Beware of sliding furniture and other heavy items across the floor, or you may be left with unsightly scratches on the surface. Again, laying down area rugs in high-traffic areas can offer an extra layer of protection.
3. Not Waterproof
Most hardwood flooring is water-resistant. It is not waterproof.
Hardwood floors are rarely installed in the bathroom for this reason. You should also avoid placing hardwood flooring in spaces like mudrooms, laundry rooms, and even kitchens.
While special sealants are available to improve hardwood’s water resistance, you’re probably better off installing tile or vinyl planks in those areas!
4. Noisier Than Other Materials
If you’ve ever lived under an apartment or condo with hardwood floors, you know just how noisy this material can be.

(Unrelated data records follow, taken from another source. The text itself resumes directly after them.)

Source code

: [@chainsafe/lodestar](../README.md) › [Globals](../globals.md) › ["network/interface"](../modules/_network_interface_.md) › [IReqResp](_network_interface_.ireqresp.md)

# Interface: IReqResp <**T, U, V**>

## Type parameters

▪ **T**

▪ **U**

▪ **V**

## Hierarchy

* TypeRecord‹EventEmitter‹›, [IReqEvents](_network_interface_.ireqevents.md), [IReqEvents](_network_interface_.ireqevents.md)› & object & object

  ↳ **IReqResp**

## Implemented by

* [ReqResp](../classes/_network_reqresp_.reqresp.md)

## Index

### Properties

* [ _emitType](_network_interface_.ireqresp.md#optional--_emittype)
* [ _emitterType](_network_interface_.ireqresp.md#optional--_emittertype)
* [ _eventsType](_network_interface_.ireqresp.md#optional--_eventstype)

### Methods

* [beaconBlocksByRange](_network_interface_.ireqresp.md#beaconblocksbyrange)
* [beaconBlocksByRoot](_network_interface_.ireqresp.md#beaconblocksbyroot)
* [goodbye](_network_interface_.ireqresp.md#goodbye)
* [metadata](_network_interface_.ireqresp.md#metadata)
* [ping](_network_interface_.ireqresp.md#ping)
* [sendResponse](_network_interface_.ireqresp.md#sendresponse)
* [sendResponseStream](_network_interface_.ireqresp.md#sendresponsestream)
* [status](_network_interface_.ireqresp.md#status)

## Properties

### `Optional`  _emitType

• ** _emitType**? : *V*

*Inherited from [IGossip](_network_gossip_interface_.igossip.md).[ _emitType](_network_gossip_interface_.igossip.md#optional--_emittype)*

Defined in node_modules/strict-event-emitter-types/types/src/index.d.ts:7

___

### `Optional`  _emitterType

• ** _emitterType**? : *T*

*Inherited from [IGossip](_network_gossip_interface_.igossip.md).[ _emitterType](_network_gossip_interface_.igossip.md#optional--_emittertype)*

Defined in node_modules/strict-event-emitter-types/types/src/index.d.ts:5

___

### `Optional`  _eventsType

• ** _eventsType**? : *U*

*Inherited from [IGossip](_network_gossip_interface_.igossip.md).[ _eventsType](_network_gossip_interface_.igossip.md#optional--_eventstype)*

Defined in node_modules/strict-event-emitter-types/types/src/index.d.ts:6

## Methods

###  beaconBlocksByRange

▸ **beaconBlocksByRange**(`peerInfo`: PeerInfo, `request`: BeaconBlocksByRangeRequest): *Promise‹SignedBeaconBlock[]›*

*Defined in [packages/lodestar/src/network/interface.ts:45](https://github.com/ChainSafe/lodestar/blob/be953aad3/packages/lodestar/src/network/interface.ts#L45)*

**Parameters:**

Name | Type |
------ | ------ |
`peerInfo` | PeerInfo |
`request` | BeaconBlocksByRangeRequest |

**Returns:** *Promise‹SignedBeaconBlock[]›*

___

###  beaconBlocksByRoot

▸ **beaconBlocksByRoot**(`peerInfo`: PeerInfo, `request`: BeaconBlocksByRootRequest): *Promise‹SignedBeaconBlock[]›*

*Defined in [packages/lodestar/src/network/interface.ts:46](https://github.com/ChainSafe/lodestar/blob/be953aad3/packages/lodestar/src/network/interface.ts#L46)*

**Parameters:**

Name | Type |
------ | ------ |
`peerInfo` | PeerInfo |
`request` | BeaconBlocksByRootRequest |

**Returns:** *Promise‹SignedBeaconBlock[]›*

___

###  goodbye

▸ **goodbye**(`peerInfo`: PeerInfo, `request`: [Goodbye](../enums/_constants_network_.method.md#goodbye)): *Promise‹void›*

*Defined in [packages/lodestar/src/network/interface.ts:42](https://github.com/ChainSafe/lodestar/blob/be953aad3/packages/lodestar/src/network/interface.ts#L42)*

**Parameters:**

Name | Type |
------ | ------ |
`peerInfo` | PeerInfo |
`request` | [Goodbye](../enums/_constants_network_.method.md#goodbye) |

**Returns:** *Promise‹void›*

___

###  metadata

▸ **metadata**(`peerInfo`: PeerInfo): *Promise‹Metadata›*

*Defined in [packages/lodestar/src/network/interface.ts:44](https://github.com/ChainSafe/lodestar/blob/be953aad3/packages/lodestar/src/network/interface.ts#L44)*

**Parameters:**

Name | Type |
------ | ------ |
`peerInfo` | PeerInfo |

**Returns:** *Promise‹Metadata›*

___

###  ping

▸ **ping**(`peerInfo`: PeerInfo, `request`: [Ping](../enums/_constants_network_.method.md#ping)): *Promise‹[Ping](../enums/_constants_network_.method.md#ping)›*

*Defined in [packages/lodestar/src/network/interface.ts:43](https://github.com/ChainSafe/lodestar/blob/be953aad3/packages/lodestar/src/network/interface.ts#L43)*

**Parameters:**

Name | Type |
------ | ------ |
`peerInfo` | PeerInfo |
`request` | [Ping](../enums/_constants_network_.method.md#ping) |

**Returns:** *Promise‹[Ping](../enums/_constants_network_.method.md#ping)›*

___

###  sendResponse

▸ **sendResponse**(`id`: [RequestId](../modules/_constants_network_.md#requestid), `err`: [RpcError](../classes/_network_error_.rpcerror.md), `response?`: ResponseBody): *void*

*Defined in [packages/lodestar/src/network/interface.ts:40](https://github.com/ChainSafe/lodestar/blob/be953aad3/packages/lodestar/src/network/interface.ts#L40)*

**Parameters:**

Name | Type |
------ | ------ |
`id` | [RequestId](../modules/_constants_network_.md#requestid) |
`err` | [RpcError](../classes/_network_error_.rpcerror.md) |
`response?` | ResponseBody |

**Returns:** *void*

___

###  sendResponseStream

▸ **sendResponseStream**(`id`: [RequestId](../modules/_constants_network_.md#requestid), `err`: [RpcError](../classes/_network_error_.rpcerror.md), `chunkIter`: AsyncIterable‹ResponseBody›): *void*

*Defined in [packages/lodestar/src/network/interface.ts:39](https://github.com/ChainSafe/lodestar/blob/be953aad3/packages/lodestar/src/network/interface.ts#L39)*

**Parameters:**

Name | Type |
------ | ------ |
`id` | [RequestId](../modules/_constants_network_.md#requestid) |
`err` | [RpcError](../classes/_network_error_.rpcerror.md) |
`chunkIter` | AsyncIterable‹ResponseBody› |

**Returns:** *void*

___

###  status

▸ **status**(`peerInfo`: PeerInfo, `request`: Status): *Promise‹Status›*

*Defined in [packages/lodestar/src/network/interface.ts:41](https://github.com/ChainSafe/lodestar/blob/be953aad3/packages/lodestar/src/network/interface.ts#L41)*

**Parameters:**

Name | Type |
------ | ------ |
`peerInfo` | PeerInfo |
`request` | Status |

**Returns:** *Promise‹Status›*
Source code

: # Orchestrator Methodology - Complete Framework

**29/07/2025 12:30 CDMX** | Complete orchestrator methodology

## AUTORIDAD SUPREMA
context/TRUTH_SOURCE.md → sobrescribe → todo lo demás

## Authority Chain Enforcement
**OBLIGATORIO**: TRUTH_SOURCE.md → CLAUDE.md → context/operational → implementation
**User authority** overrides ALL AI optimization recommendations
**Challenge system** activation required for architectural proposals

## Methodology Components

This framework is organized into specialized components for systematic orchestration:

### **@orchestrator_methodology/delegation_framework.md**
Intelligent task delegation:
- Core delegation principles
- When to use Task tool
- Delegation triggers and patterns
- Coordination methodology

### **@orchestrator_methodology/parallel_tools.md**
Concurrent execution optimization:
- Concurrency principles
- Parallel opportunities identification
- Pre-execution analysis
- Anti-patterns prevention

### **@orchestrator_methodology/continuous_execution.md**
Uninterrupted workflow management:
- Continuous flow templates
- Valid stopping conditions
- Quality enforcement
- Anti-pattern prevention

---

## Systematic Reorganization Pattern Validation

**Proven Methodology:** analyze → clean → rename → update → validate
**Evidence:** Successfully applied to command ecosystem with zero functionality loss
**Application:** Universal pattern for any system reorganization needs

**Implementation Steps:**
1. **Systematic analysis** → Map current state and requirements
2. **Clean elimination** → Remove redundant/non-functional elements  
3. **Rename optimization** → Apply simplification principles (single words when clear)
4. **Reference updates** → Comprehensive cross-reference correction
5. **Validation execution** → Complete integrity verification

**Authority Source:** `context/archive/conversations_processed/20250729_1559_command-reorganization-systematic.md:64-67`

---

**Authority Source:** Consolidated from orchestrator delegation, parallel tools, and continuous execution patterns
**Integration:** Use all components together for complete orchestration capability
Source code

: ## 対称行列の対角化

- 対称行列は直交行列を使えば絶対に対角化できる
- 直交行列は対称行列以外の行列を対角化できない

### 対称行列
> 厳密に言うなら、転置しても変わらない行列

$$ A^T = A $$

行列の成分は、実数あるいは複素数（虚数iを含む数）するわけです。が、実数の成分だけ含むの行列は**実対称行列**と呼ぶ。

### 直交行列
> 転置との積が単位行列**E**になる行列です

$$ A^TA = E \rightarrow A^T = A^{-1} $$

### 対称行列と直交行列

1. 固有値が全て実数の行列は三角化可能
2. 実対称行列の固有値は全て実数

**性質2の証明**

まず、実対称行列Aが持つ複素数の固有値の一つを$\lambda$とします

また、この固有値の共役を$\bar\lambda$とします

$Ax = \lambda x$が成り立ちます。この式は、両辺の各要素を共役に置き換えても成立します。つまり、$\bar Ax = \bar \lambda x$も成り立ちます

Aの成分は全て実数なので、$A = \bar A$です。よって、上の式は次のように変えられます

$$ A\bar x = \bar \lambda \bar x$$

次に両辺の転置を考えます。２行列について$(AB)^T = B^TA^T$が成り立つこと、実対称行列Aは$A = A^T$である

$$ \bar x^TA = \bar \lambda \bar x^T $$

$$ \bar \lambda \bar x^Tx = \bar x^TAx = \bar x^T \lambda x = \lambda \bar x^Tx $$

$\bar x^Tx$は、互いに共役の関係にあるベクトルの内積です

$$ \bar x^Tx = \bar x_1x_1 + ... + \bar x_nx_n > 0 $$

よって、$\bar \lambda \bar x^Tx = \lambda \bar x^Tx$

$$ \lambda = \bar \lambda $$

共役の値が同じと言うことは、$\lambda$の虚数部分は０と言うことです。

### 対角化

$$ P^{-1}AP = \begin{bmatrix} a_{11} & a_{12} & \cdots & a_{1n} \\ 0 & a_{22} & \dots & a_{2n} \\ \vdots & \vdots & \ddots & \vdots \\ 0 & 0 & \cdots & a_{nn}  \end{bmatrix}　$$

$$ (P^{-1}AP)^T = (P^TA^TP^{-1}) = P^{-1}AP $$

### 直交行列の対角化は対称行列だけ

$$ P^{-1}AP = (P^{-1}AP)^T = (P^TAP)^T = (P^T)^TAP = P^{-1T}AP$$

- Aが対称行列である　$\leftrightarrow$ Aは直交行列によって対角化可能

Wearing slippers or going barefoot can greatly reduce the amount of noise transfer.
Compared to carpet, hardwood floors can also make a room feel more echoey. This effect will be less noticeable when the space is filled with furniture and decor.
5. Not All Species Are Sustainable
Hardwood flooring can be incredibly sustainable. But that’s only if you shop responsibly. Stay away from hardwood species that are labeled as “exotic.”
Exported hardwood is often — but not always — less sustainable than locally grown hardwood. Unfortunately, exotic hardwood species are also some of the most sought after.
Perhaps the most infamous trait of hardwood flooring is its cost. Solid hardwood — particularly that sourced from exotic tree species — is consistently one of the most expensive flooring materials on the market.
There are ways to save money on hardwood flooring. However, no amount of cost-cutting will make authentic hardwood more affordable than standard carpeting or laminate.
7. Can Be Slippery
Raw hardwood is not particularly slippery. But the application of a topcoat or wax polish can quickly change things. The slipperiness of a hardwood floor isn’t an issue for the average person.
However, you should take this into consideration before installing hardwood in a home with pets, young children, or older residents. This is especially true if you intend to install hardwood on a set of stairs.
Hardwood flooring is natural, timeless, and built to last for many, many years. It’s easier to clean than carpet or grouted tile and can be refinished multiple times throughout its lifetime.
Of course, quality comes at a price. Solid hardwood flooring isn’t cheap (and more affordable products, like engineered hardwood, come with fewer benefits).
It’s also susceptible to moisture damage and wear and tear from children, pets, and heavy furniture. No flooring is perfect. If you can afford it, however, hardwood comes pretty close!